For example, additional knowledge from the teacher models, calculated based on the difference between the student and teacher feature pairs, is used to augment the local feature representation of the AI based VFM. Such mapping is guided by a loss function, for instance, a combination of cosine similarity loss and smooth L1 loss, to minimize the discrepancy between the tokens. The loss function is as follows:
L ( x ; θ ) = ∑ i M α i ( β L ( g i ( f ( x ) ) , h i ( x ) ) + ( 1 - β ) L smooth - L 1 ( g i ( f ( x ) ) , h i ( x ) ) )
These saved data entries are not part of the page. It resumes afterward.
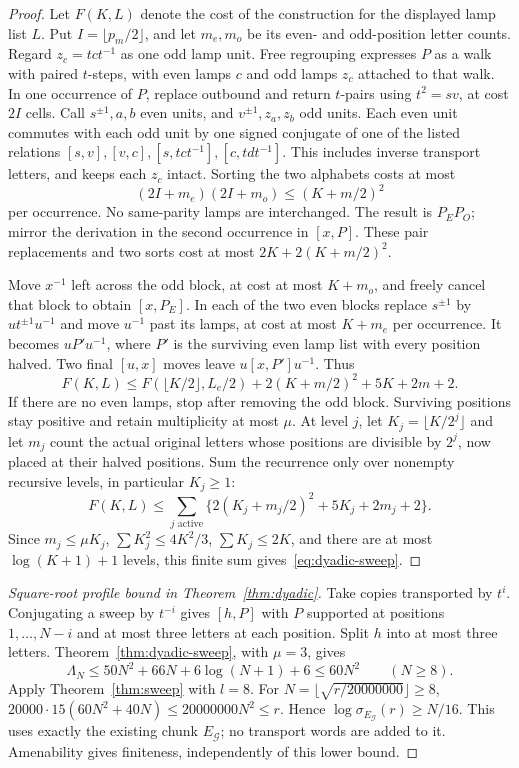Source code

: \begin{proof}
Let $F(K,L)$ denote the cost of the construction for the displayed lamp list $L$. Put $I=\lfloor p_m/2\rfloor$,
and let $m_e,m_o$ be its even- and odd-position letter counts. Regard $z_c=tct^{-1}$ as one odd lamp unit.
Free regrouping expresses $P$ as a walk with paired $t$-steps, with even lamps $c$ and odd lamps $z_c$ attached to that walk.
In one occurrence of $P$, replace outbound and return $t$-pairs using $t^2=sv$, at cost $2I$ cells.
Call $s^{\pm1},a,b$ even units, and $v^{\pm1},z_a,z_b$ odd units. Each even unit commutes with each odd unit by one signed
conjugate of one of the listed relations $[s,v],[v,c],[s,tct^{-1}],[c,tdt^{-1}]$.
This includes inverse transport letters, and keeps each $z_c$ intact. Sorting the two alphabets costs at most
\[
 (2I+m_e)(2I+m_o)\le(K+m/2)^2
\]
per occurrence. No same-parity lamps are interchanged. The result is $P_EP_O$; mirror the derivation in the second occurrence in
$[x,P]$. These pair replacements and two sorts cost at most $2K+2(K+m/2)^2$.

Move $x^{-1}$ left across the odd block, at cost at most $K+m_o$, and freely cancel that block to obtain $[x,P_E]$.
In each of the two even blocks replace $s^{\pm1}$ by $ut^{\pm1}u^{-1}$ and move $u^{-1}$ past its lamps, at cost at most $K+m_e$
per occurrence. It becomes $uP'u^{-1}$, where $P'$ is the surviving even lamp list with every position halved.
Two final $[u,x]$ moves leave $u[x,P']u^{-1}$. Thus
\[
 F(K,L)\le F(\lfloor K/2\rfloor,L_e/2)
       +2(K+m/2)^2+5K+2m+2.
\]
If there are no even lamps, stop after removing the odd block. Surviving positions stay positive and retain multiplicity at most $\mu$.
At level $j$, let $K_j=\lfloor K/2^j\rfloor$ and let $m_j$ count the actual original letters whose positions are divisible by $2^j$,
now placed at their halved positions. Sum the recurrence only over nonempty recursive levels, in particular $K_j\ge1$:
\[
 F(K,L)\le\sum_{j\text{ active}}
 \{2(K_j+m_j/2)^2+5K_j+2m_j+2\}.
\]
Since $m_j\le\mu K_j$, $\sum K_j^2\le4K^2/3$, $\sum K_j\le2K$, and there are at most $\log(K+1)+1$ levels,
this finite sum gives~\eqref{eq:dyadic-sweep}.
\end{proof}

\begin{proof}[Square-root profile bound in Theorem~\ref{thm:dyadic}]
Take copies transported by $t^i$. Conjugating a sweep by $t^{-i}$ gives $[h,P]$ with $P$ supported at positions $1,\ldots,N-i$
and at most three letters at each position. Split $h$ into at most three letters. Theorem~\ref{thm:dyadic-sweep}, with $\mu=3$, gives
\[
 \Lambda_N\le50N^2+66N+6\log(N+1)+6\le60N^2\qquad(N\ge8).
\]
Apply Theorem~\ref{thm:sweep} with $l=8$. For $N=\lfloor\sqrt{r/20000000}\rfloor\ge8$,
$20000\cdot15(60N^2+40N)\le20000000N^2\le r$.
Hence $\log\sigma_{E_{\mathcal G}}(r)\ge N/16$. This uses exactly the existing chunk $E_{\mathcal G}$;
no transport words are added to it. Amenability gives finiteness, independently of this lower bound.
\end{proof}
Where x is the input image, M is the number of additional AI based VFMs (teacher models), αi is the loss weight for each teacher, and B is the weight for balancing cosine loss and smooth L1 loss respectively. In general, αi is set to 1/M such that the loss weights each additional AI based VFM equally, and β is set to 0.9.
Specifically, the AI-based VFM is trained using 8 NVIDIA H100 GPUS, each configured with a batch size of 16 images per GPU, resulting in an effective batch size of 128 images across the system. The training process employs the AdamW optimizer with betas of [0.9, 0.999] to control the exponential decay rates for the moment estimates, and a weight decay value of 0.01 to prevent overfitting. The learning rate (LR) is initialized at 5e-4 and follows a constant LR schedule throughout the training. A warm-up period of 5 epochs is employed, during which the learning rate is gradually increased using a linear warm-up schedule. The AI based VFM is trained for a total of 50 epochs. Gradient clipping and image augmentation can be omitted during the training. The total computational cost of training the AI based VFM is 152 GPU hours.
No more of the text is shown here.